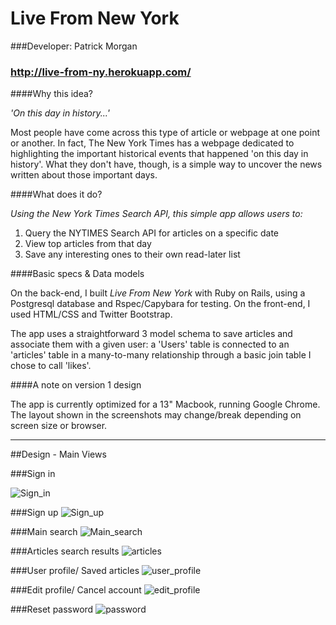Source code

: # Live From New York

###Developer: Patrick Morgan

### <http://live-from-ny.herokuapp.com/>

####Why this idea?

*'On this day in history...'*

Most people have come across this type of article or webpage at one point or another. In fact, The New York Times has a webpage dedicated to highlighting the important historical events that happened 'on this day in history'. What they don't have, though, is a simple way to uncover the news written about those important days. 

####What does it do?

*Using the New York Times Search API, this simple app allows users to:*

  1. Query the NYTIMES Search API for articles on a specific date 
  2. View top articles from that day
  3. Save any interesting ones to their own read-later list

####Basic specs & Data models

On the back-end, I built *Live From New York* with Ruby on Rails, using a Postgresql database and Rspec/Capybara for testing. On the front-end, I used HTML/CSS and Twitter Bootstrap. 

The app uses a straightforward 3 model schema to save articles and associate them with a given user: a 'Users' table is connected to an 'articles' table in a many-to-many relationship through a basic join table I chose to call 'likes'.

####A note on version 1 design

The app is currently optimized for a 13" Macbook, running Google Chrome. The layout shown in the screenshots may change/break depending on screen size or browser.

---
##Design - Main Views

###Sign in

![Sign_in](https://www.evernote.com/shard/s82/sh/0236e794-9a4c-48b9-936d-c6304d143fbe/caac0c3021fbd71334e822442d58600a/deep/0/LiveFromNY---Sign-in.png "Sign in")

###Sign up
![Sign_up](https://www.evernote.com/shard/s82/sh/bc8cfa73-bdc4-48c4-8a7e-1c411574e228/f46e1c2cbad0c70d26eca474cb037382/deep/0/LiveFromNY---Sign-up.png "Sign up")

###Main search
![Main_search](https://www.evernote.com/shard/s82/sh/578c9cf6-8694-461f-afc9-3cb67918866e/72199bacfc525bb0dda126fa9ee1e56f/deep/0/LiveFromNY---Main-Search.png "Main search")

###Articles search results 
![articles](https://www.evernote.com/shard/s82/sh/12ef9305-5c3e-45c9-8c9a-43481f862d90/2883af70d15ceafadb44ae472553f438/deep/0/LiveFromNY---Articles.png "Articles")

###User profile/ Saved articles
![user_profile](https://www.evernote.com/shard/s82/sh/25b29a5c-c725-469e-afdc-34dde88eb776/e9ad22bf33313593693842dea4eaad29/deep/0/LiveFromNY---User-Profile.png "User Profile")

###Edit profile/ Cancel account
![edit_profile](https://www.evernote.com/shard/s82/sh/d664ac3b-56b3-4d08-9d5a-83e7b5b01417/d6729cb02e65acb2fad30fb3cfa0a372/deep/0/LiveFromNY---Edit.png "Edit Profile")

###Reset password
![password](https://www.evernote.com/shard/s82/sh/79a779a3-eaf2-4ff1-aeea-7b036dd1ac03/e8022f7e4b940f6fcd42c2d1404da83b/deep/0/LiveFromNY---Password.png "Recover Password")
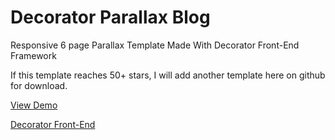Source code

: Decorator Parallax Blog
=========

Responsive 6 page Parallax Template Made With Decorator Front-End Framework

If this template reaches 50+ stars, I will add another template here on github for download.

[View Demo](http://blog.codable.org) 

[Decorator Front-End](http://decorator.codable.org)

» Requirement
Every line of the data should be copied as it stands, without the images.

» Task result
Source code

: # Live From New York

###Developer: Patrick Morgan

### <http://live-from-ny.herokuapp.com/>

####Why this idea?

*'On this day in history...'*

Most people have come across this type of article or webpage at one point or another. In fact, The New York Times has a webpage dedicated to highlighting the important historical events that happened 'on this day in history'. What they don't have, though, is a simple way to uncover the news written about those important days. 

####What does it do?

*Using the New York Times Search API, this simple app allows users to:*

  1. Query the NYTIMES Search API for articles on a specific date 
  2. View top articles from that day
  3. Save any interesting ones to their own read-later list

####Basic specs & Data models

On the back-end, I built *Live From New York* with Ruby on Rails, using a Postgresql database and Rspec/Capybara for testing. On the front-end, I used HTML/CSS and Twitter Bootstrap. 

The app uses a straightforward 3 model schema to save articles and associate them with a given user: a 'Users' table is connected to an 'articles' table in a many-to-many relationship through a basic join table I chose to call 'likes'.

####A note on version 1 design

The app is currently optimized for a 13" Macbook, running Google Chrome. The layout shown in the screenshots may change/break depending on screen size or browser.

---
##Design - Main Views

###Sign in

![Sign_in](https://www.evernote.com/shard/s82/sh/0236e794-9a4c-48b9-936d-c6304d143fbe/caac0c3021fbd71334e822442d58600a/deep/0/LiveFromNY---Sign-in.png "Sign in")

###Sign up
![Sign_up](https://www.evernote.com/shard/s82/sh/bc8cfa73-bdc4-48c4-8a7e-1c411574e228/f46e1c2cbad0c70d26eca474cb037382/deep/0/LiveFromNY---Sign-up.png "Sign up")

###Main search
![Main_search](https://www.evernote.com/shard/s82/sh/578c9cf6-8694-461f-afc9-3cb67918866e/72199bacfc525bb0dda126fa9ee1e56f/deep/0/LiveFromNY---Main-Search.png "Main search")

###Articles search results 
![articles](https://www.evernote.com/shard/s82/sh/12ef9305-5c3e-45c9-8c9a-43481f862d90/2883af70d15ceafadb44ae472553f438/deep/0/LiveFromNY---Articles.png "Articles")

###User profile/ Saved articles
![user_profile](https://www.evernote.com/shard/s82/sh/25b29a5c-c725-469e-afdc-34dde88eb776/e9ad22bf33313593693842dea4eaad29/deep/0/LiveFromNY---User-Profile.png "User Profile")

###Edit profile/ Cancel account
![edit_profile](https://www.evernote.com/shard/s82/sh/d664ac3b-56b3-4d08-9d5a-83e7b5b01417/d6729cb02e65acb2fad30fb3cfa0a372/deep/0/LiveFromNY---Edit.png "Edit Profile")

###Reset password
![password](https://www.evernote.com/shard/s82/sh/79a779a3-eaf2-4ff1-aeea-7b036dd1ac03/e8022f7e4b940f6fcd42c2d1404da83b/deep/0/LiveFromNY---Password.png "Recover Password")
Source code

: Decorator Parallax Blog
=========

Responsive 6 page Parallax Template Made With Decorator Front-End Framework

If this template reaches 50+ stars, I will add another template here on github for download.

[View Demo](http://blog.codable.org) 

[Decorator Front-End](http://decorator.codable.org)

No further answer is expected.